** Opening Record excerpts block **

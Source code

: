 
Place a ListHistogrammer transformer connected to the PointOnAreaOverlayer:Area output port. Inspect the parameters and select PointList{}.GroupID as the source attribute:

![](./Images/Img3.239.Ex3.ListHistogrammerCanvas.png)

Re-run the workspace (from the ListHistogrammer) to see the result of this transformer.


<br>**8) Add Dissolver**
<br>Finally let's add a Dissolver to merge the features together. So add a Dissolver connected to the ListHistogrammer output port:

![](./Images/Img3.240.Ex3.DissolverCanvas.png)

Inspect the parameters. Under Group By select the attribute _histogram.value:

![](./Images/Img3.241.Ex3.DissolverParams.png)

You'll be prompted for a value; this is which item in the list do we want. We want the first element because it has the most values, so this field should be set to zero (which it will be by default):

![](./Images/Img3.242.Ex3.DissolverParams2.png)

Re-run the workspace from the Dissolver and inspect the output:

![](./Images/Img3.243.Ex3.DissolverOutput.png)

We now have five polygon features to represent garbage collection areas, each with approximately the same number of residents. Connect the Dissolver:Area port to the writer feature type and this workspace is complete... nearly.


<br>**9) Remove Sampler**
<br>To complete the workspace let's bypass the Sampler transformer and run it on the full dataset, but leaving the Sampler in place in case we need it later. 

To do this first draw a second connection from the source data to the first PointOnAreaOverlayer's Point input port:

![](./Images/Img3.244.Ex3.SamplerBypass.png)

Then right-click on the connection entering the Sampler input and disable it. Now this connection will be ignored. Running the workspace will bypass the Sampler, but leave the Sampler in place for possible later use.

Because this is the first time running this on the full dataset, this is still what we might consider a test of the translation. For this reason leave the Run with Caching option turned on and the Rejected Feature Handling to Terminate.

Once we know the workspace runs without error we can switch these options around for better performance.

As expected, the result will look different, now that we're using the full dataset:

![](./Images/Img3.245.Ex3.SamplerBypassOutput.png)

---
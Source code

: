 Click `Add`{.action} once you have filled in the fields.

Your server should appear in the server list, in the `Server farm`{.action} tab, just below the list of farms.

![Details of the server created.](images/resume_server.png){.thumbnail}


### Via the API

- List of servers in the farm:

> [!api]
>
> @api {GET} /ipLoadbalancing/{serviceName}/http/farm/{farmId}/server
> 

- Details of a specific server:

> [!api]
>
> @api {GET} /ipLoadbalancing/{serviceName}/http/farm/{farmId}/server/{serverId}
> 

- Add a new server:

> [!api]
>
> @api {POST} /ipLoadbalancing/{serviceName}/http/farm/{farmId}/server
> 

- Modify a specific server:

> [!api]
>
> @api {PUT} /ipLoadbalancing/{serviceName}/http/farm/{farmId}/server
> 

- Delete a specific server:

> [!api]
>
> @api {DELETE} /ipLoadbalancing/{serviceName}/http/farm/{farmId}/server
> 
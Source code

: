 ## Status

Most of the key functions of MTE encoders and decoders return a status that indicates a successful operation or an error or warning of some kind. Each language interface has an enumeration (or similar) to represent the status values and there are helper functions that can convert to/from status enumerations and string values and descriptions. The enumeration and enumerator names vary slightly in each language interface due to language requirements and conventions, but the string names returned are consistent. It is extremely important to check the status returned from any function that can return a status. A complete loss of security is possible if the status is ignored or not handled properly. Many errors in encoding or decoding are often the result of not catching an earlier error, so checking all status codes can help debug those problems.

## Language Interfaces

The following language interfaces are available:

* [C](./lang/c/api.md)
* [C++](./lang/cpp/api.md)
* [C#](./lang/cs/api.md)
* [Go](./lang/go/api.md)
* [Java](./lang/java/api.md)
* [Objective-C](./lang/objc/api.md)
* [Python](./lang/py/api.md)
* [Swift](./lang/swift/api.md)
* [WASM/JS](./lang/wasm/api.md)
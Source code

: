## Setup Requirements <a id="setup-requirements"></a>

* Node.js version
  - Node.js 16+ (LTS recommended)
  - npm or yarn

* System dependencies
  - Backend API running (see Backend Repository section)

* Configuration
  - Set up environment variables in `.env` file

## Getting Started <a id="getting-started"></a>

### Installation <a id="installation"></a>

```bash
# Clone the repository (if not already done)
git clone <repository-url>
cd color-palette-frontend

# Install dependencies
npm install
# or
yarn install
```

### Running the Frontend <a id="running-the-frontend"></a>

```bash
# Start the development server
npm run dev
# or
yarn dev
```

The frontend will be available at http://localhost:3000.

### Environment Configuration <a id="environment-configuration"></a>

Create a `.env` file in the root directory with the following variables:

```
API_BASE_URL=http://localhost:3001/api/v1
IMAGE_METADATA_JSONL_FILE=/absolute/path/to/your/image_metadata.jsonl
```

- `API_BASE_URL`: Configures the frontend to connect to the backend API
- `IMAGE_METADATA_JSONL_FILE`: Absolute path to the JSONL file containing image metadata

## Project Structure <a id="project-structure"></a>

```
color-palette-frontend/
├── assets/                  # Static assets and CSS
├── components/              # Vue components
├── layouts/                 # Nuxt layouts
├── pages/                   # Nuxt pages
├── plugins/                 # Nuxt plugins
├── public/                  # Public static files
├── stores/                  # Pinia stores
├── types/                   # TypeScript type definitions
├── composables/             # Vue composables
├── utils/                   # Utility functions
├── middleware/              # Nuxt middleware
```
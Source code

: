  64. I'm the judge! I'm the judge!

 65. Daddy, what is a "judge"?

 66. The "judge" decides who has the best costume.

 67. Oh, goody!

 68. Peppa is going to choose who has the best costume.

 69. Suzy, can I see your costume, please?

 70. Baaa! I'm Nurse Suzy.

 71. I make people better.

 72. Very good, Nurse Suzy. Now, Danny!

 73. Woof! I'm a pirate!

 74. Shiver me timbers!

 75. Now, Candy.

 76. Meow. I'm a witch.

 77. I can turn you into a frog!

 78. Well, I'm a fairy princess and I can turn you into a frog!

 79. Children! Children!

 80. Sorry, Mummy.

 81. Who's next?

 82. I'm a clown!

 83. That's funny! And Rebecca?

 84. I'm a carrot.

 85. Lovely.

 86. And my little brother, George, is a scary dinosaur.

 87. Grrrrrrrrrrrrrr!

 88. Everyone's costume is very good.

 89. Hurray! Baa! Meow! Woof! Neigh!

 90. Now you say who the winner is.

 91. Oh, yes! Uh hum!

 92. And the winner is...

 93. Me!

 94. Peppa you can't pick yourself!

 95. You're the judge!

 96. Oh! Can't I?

** Closing Record excerpts block **

- What to do:
Repeat, word for word, the lines above between the line holding "73. Woof! I'm a pirate!" and the line holding "89. Hurray! Baa! Meow! Woof! Neigh!", inclusive; omit everything else.

- Answer section:
 73. Woof! I'm a pirate!

 74. Shiver me timbers!

 75. Now, Candy.

 76. Meow. I'm a witch.

 77. I can turn you into a frog!

 78. Well, I'm a fairy princess and I can turn you into a frog!

 79. Children! Children!

 80. Sorry, Mummy.

 81. Who's next?

 82. I'm a clown!

 83. That's funny! And Rebecca?

 84. I'm a carrot.

 85. Lovely.

 86. And my little brother, George, is a scary dinosaur.

 87. Grrrrrrrrrrrrrr!

 88. Everyone's costume is very good.

 89. Hurray! Baa! Meow! Woof! Neigh!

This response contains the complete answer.